As they pass through Mill City on their way to and from the Willamette Valley, most Oregonians are unaware that just to the south, across the Santiam River, a $40 million mill is producing an innovative timber product that can support a high-rise building while minimizing its environmental footprint.
Freres Engineered Wood opened its Mass Ply plant less than a decade ago, yet its work can now be found be found in a wide variety of structures, from multifamily residential buildings and nonprofit headquarters to the massive timber roof that will cover Portland International Airport’s new main terminal.
Technically speaking, Mass Ply is a type of cross-laminated timber (CLT), which is an engineered product consisting of layers of wood glued together to form panels. Because CLT layers are oriented at right angles to one another, the resulting panels are very strong and rigid.
What differentiates Mass Ply is the thickness of the timber layers. While CLT products typically use dimensional lumber, Mass Ply is composed of electronically graded veneer layers. Each inch of Mass Ply panel contains nine layers of Douglas fir veneer glued together with resin. One-inch panels – aka lamellas – can, in turn, be glued together and machined to produce a wide range of structural building components. Freres can produce Mass Ply beams and columns up to two feet thick, four feet wide and 48 feet long. Individual panels can be up to 12 inches thick, 12 feet wide and 48 feet long. Mass Ply can even be used in elevator shafts.
Its strength and versatility make Mass Ply an ideal component of mass timber projects, which are those in which wood products take up load-bearing duties traditionally performed by steel and concrete. Because the structural components of buildings up to 18 stories high may now consist of timber products like Mass Ply, developers have a greater range of materials from which to choose, says Tyler Freres, company vice president of sales.
Reasons to choose timber include sustainability and carbon sequestration, which are particularly important for net-zero projects. But that’s not all, as a recently completed mixed-use project in Oakland, Calif., shows. The four-story building used prefabricated Mass Ply panels, accelerating construction (the primary structure took only 23 days to build) and minimizing the need for on-site storage, which allowed the project to maximize the use of its tiny lot.

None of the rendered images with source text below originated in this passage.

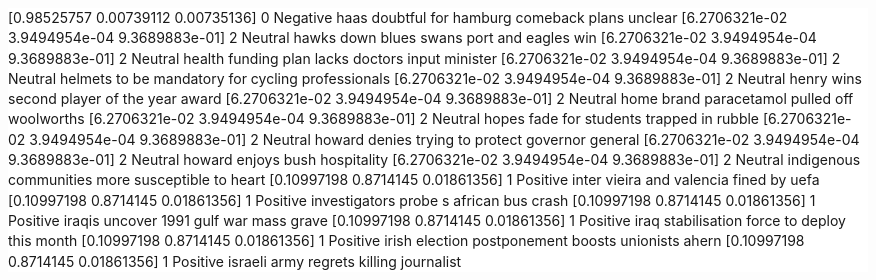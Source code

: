 [0.98525757 0.00739112 0.00735136]
0
Negative
haas doubtful for hamburg comeback plans unclear
[6.2706321e-02 3.9494954e-04 9.3689883e-01]
2
Neutral
hawks down blues swans port and eagles win
[6.2706321e-02 3.9494954e-04 9.3689883e-01]
2
Neutral
health funding plan lacks doctors input minister
[6.2706321e-02 3.9494954e-04 9.3689883e-01]
2
Neutral
helmets to be mandatory for cycling professionals
[6.2706321e-02 3.9494954e-04 9.3689883e-01]
2
Neutral
henry wins second player of the year award
[6.2706321e-02 3.9494954e-04 9.3689883e-01]
2
Neutral
home brand paracetamol pulled off woolworths
[6.2706321e-02 3.9494954e-04 9.3689883e-01]
2
Neutral
hopes fade for students trapped in rubble
[6.2706321e-02 3.9494954e-04 9.3689883e-01]
2
Neutral
howard denies trying to protect governor general
[6.2706321e-02 3.9494954e-04 9.3689883e-01]
2
Neutral
howard enjoys bush hospitality
[6.2706321e-02 3.9494954e-04 9.3689883e-01]
2
Neutral
indigenous communities more susceptible to heart
[0.10997198 0.8714145  0.01861356]
1
Positive
inter vieira and valencia fined by uefa
[0.10997198 0.8714145  0.01861356]
1
Positive
investigators probe s african bus crash
[0.10997198 0.8714145  0.01861356]
1
Positive
iraqis uncover 1991 gulf war mass grave
[0.10997198 0.8714145  0.01861356]
1
Positive
iraq stabilisation force to deploy this month
[0.10997198 0.8714145  0.01861356]
1
Positive
irish election postponement boosts unionists ahern
[0.10997198 0.8714145  0.01861356]
1
Positive
israeli army regrets killing journalist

Mass Ply also will be used in an 18-story building in Oakland that will be one of the largest mass timber towers in the world.

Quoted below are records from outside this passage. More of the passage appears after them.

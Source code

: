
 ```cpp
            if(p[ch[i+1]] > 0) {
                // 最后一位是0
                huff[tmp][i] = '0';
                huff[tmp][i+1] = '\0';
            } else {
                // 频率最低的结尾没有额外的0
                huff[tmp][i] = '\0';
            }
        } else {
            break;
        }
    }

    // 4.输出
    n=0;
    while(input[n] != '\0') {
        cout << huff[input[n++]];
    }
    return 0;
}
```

Freres’ development of Mass Ply began in 2015, when the family owned company was experiencing difficult market conditions for plywood and veneer, says Tyler Freres. Following a trip to Europe to check out CLT manufacturing, company leaders determined that Freres could produce a superior value-added product composed of veneer. Shareholders then agreed to invest $40 million in a new Mill City facility, which came online in 2017.
Mass Ply has been used in many Oregon projects as well as those in Oakland. They include the Chemeketa Community College Agriculture Complex, the Santiam Canyon School District’s new gym and the Meyer Memorial Trust’s new headquarters in Portland.
The highest profile use of Mass Ply to date is, of course, the nine-acre roof that will top the new main terminal at Portland International Airport. The roof diaphragm – the outer shell connecting the structure’s exposed wooden beams – consists of Mass Ply panels. Because the roof undulates, each curved panel is unique. Almost 75% of the wood fiber used in the panels was harvested from trees killed by Oregon’s 2020 wildfires, which destroyed 5,670 acres of trees on Freres timberland.
Most of the veneer Freres Engineered Wood produces is still sold on the outside market, and Freres directs much of the remaining veneer to its plywood mill. But Mass Ply is the most rapidly growing part of the company’s business, and sales have doubled every year. Sales are so strong (Mass Ply output is booked for the next six months) that the company is trying to figure out how to boost short-term production.